Entries supplied:
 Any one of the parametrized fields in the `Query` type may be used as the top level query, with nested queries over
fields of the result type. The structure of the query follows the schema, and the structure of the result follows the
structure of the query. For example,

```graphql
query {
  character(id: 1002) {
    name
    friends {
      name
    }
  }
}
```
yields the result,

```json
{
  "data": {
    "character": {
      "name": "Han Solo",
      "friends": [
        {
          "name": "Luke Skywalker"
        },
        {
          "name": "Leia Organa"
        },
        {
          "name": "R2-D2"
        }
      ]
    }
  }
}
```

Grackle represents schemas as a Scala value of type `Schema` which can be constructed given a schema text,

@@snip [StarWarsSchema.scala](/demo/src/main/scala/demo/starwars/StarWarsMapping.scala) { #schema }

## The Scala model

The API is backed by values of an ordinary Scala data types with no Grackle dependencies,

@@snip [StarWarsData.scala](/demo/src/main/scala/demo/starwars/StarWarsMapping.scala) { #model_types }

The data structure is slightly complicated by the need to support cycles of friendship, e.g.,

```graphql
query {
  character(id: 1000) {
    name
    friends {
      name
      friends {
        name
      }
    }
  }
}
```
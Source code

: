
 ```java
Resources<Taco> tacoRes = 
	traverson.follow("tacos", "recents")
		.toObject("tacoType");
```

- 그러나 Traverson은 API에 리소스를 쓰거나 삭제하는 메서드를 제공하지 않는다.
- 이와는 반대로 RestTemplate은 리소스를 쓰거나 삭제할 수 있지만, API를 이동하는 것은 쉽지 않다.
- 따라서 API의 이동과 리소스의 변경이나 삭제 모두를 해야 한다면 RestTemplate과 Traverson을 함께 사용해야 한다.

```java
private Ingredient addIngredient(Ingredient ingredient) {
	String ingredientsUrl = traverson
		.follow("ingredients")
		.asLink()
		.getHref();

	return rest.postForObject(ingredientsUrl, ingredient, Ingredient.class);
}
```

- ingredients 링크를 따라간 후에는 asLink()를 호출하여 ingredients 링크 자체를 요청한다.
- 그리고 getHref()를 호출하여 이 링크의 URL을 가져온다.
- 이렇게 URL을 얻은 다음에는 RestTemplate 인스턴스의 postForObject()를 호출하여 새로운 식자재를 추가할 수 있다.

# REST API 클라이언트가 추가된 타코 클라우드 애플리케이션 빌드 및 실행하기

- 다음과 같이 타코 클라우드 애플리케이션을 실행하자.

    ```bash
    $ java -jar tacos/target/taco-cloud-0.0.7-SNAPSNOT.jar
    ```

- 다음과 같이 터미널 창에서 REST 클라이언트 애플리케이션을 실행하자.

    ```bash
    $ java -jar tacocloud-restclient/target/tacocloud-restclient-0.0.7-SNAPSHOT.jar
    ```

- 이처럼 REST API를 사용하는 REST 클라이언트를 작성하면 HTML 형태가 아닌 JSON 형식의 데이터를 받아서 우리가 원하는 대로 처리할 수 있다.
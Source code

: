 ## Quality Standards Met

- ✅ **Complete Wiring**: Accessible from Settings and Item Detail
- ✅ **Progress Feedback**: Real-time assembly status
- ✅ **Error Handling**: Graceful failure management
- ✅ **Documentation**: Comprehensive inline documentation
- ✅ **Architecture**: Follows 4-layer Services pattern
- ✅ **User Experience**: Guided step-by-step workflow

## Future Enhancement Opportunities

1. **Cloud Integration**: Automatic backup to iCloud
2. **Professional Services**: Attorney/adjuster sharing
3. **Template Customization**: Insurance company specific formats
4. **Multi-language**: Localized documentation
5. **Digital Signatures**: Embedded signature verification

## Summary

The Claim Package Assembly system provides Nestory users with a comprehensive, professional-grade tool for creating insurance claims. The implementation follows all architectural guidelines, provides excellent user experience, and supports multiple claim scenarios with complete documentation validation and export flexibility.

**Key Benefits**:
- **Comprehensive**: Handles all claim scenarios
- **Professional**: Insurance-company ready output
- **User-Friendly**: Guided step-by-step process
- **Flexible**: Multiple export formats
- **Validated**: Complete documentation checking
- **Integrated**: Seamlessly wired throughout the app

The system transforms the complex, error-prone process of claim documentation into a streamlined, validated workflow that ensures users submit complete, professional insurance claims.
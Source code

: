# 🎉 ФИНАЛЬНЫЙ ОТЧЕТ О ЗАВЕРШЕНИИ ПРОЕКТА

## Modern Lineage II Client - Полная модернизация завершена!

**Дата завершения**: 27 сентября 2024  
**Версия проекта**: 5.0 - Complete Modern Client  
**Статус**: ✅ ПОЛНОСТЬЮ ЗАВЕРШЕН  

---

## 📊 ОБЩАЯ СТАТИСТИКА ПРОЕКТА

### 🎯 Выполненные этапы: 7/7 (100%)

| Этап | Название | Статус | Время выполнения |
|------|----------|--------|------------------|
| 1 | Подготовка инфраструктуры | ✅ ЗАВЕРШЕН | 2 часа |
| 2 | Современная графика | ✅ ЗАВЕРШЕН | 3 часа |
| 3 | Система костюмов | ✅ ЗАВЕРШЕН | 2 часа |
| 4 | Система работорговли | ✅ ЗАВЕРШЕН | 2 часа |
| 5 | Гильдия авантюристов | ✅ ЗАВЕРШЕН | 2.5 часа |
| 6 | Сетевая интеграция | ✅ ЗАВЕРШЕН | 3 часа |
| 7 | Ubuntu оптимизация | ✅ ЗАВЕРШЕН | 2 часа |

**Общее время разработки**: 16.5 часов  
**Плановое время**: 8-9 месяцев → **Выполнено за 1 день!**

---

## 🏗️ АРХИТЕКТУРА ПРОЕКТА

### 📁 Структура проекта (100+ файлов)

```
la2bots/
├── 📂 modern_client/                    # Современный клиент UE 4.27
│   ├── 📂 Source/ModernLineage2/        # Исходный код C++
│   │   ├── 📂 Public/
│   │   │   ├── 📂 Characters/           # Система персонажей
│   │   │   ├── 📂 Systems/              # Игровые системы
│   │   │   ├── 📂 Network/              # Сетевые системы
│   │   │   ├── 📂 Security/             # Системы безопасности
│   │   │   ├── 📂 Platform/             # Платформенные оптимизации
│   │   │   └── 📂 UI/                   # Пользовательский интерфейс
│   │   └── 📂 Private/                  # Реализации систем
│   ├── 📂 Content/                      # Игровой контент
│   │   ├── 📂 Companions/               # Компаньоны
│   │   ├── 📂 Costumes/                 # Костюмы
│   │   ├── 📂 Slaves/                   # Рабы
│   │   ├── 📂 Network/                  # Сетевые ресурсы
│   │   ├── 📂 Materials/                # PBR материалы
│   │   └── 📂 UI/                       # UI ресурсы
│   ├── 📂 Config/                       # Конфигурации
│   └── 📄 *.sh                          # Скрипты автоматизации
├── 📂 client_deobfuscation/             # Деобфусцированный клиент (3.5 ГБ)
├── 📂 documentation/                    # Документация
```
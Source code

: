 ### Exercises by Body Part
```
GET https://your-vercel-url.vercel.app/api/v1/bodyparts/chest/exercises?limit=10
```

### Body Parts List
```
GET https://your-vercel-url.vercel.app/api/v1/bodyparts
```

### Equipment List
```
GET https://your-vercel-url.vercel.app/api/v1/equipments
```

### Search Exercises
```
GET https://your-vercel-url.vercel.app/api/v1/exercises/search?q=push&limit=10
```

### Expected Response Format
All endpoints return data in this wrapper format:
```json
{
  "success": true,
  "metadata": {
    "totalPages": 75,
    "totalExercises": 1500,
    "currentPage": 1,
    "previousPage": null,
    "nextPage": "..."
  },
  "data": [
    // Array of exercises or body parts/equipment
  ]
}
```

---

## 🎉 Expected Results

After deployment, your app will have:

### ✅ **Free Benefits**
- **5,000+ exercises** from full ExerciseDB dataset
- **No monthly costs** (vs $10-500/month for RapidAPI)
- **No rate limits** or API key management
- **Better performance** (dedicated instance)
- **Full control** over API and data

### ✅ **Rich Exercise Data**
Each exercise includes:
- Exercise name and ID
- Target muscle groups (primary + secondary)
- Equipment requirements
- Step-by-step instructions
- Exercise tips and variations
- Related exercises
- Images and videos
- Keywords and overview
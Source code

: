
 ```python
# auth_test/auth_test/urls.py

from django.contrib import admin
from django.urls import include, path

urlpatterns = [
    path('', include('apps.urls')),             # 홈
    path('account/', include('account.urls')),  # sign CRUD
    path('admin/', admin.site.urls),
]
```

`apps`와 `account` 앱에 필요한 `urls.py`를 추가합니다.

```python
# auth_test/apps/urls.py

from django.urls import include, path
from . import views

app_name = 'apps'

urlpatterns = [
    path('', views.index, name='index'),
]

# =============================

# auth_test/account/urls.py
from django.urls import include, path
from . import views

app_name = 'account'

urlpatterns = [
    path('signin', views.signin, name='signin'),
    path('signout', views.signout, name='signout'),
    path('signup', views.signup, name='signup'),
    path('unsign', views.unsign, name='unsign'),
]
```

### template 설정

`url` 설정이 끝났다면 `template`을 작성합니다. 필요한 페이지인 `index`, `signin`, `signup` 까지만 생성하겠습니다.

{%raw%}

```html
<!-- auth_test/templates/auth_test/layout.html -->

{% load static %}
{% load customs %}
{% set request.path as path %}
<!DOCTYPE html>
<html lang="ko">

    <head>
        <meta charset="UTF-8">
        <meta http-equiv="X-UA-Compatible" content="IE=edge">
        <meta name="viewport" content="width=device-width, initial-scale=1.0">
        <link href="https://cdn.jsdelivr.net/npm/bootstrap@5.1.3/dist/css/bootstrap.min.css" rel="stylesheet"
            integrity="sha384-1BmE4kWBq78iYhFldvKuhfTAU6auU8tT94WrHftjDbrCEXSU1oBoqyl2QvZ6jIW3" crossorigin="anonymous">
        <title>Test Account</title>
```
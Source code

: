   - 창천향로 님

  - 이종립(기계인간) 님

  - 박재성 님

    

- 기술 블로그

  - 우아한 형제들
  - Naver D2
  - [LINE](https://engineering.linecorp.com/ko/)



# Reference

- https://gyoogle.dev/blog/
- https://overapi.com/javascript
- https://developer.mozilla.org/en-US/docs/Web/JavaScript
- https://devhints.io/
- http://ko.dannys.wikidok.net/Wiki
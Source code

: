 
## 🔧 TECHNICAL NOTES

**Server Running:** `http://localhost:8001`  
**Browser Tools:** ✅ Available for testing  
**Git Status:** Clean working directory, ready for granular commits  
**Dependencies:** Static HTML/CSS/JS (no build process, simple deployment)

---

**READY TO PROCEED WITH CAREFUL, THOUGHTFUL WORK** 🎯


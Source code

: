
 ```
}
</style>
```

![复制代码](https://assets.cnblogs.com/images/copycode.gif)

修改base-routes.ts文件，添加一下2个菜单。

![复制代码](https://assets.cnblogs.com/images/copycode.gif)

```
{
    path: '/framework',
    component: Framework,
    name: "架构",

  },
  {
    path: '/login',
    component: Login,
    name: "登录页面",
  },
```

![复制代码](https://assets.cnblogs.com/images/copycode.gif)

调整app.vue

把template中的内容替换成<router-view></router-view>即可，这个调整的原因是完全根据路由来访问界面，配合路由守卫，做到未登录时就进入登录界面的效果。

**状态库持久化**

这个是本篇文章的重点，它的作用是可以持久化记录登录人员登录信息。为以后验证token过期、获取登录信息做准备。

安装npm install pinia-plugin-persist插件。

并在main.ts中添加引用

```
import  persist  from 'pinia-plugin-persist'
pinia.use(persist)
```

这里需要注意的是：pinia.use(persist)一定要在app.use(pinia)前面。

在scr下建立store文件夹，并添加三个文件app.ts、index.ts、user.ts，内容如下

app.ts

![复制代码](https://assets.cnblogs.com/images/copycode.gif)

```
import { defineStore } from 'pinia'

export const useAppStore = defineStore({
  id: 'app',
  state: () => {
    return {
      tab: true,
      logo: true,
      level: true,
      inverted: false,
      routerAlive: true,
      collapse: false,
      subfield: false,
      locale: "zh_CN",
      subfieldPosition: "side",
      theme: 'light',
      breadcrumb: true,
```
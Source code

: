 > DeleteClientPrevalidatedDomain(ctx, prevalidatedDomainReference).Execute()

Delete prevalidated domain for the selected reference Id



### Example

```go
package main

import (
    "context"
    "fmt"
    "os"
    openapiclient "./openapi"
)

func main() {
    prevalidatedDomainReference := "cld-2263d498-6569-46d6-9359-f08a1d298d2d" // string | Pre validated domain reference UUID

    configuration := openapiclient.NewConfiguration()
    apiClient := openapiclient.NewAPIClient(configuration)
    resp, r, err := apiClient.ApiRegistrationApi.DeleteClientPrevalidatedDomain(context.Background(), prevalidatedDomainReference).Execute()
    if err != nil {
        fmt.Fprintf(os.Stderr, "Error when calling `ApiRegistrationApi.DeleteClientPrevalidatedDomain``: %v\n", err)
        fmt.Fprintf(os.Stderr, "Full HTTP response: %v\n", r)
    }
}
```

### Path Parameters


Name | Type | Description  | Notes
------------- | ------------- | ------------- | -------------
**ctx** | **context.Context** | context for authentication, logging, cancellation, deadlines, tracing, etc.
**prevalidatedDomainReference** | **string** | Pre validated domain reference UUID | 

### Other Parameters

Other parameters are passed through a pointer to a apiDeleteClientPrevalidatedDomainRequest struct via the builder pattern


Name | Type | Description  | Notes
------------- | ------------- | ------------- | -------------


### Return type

What the task asks:
Find "tacos" in the preceding records. Copy each line that holds it.

Response to the exercise:
	traverson.follow("tacos", "recents")
    $ java -jar tacos/target/taco-cloud-0.0.7-SNAPSNOT.jar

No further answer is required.